Da più parti si ritiene che la scuola sia slegata dalla realtà. Ma ha senso una tale affermazione? O, dietro di essa, si celano altre preoccupazioni? È possibile che milioni di ragazzi, ogni mattina, si incontrino con coetanei ed adulti in una dimensione separata dal mondo? O, invece, nella scuola la vita pulsa pienamente?
di NANDO CIANCI
Una delle lamentele più diffuse riguardo alla nostra scuola è che essa sarebbe separata dalla vita. Proviene dalle parti più disparate e con intenti diversi. Da quanti, ad esempio, sono sulla scia di chi vedeva – non senza ragione – l’astrattezza degli studi come veicolo di discriminazione verso le classi sociali meno fortunate (per tutti l’esempio di Don Lorenzo Milani, che polemizzava con una scuola senza vita, custode «del lucignolo spento»).
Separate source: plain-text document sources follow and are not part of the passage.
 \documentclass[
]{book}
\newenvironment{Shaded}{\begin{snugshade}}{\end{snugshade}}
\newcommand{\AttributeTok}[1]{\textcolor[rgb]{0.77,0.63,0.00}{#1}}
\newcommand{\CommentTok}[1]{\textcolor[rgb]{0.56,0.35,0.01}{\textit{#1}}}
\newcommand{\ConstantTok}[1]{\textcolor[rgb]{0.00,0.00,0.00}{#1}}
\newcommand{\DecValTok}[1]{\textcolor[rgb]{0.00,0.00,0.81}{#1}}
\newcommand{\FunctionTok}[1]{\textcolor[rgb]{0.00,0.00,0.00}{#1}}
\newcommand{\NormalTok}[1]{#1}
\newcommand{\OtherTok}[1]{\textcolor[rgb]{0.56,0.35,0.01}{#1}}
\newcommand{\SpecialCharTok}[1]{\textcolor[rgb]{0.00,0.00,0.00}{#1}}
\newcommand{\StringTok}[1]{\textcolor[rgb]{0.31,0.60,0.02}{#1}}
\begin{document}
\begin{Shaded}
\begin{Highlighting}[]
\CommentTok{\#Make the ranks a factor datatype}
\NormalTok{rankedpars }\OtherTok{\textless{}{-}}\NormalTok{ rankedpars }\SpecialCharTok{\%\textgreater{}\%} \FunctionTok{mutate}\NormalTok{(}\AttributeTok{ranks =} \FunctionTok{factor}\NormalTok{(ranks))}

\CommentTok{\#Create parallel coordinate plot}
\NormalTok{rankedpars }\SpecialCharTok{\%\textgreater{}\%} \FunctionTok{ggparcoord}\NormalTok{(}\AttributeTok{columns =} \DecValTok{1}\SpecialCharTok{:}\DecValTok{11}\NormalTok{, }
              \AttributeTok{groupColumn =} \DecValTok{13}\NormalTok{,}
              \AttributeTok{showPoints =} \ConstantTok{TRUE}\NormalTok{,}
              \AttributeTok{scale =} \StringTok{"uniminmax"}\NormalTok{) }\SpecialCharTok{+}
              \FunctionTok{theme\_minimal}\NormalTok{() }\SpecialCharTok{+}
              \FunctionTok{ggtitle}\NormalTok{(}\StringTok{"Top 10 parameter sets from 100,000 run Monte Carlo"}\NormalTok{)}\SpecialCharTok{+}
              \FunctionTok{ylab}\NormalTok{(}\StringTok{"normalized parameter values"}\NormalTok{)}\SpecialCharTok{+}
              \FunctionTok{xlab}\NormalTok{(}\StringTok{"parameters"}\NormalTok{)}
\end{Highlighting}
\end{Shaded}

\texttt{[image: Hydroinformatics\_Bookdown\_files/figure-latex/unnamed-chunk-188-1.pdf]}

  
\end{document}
Da genitori che, preoccupati dei tassi di disoccupazione, vorrebbero che la scuola fornisse ai figli una preparazione fortemente orientata sul lavoro, carica di competenze tecniche e di un bagaglio che consenta loro di partecipare alla “feroce competizione della vita”. Da quanti sono preoccupati per lo sbiadirsi dei principi fondanti la nostra costituzione e lo vedono – anche qui non senza ragione – come conseguenza dell’ignoranza dei fatti e dei valori che hanno presieduto alla sua nascita e dovrebbero sostanziare il nostro senso civico. Il loro antesignano è certamente Piero Calamandrei: «I ragazzi delle scuole imparano chi fu Muzio Scevola o Orazio Coclite, ma non sanno chi furono i fratelli Cervi» e i tanti altri protagonisti della Resistenza[1]. (Non sarebbe certo di consolazione, per lui, constatare oggi che molti ragazzi non sanno nulla neanche di Orazio Coclite, oltre che della Resistenza). I pronunciamenti più convinti vengono dal mondo delle imprese le quali, comprensibilmente date le ragioni della propria esistenza, identificano la vita con il lavoro e, perciò, reclamano che la scuola sia legato ad esso.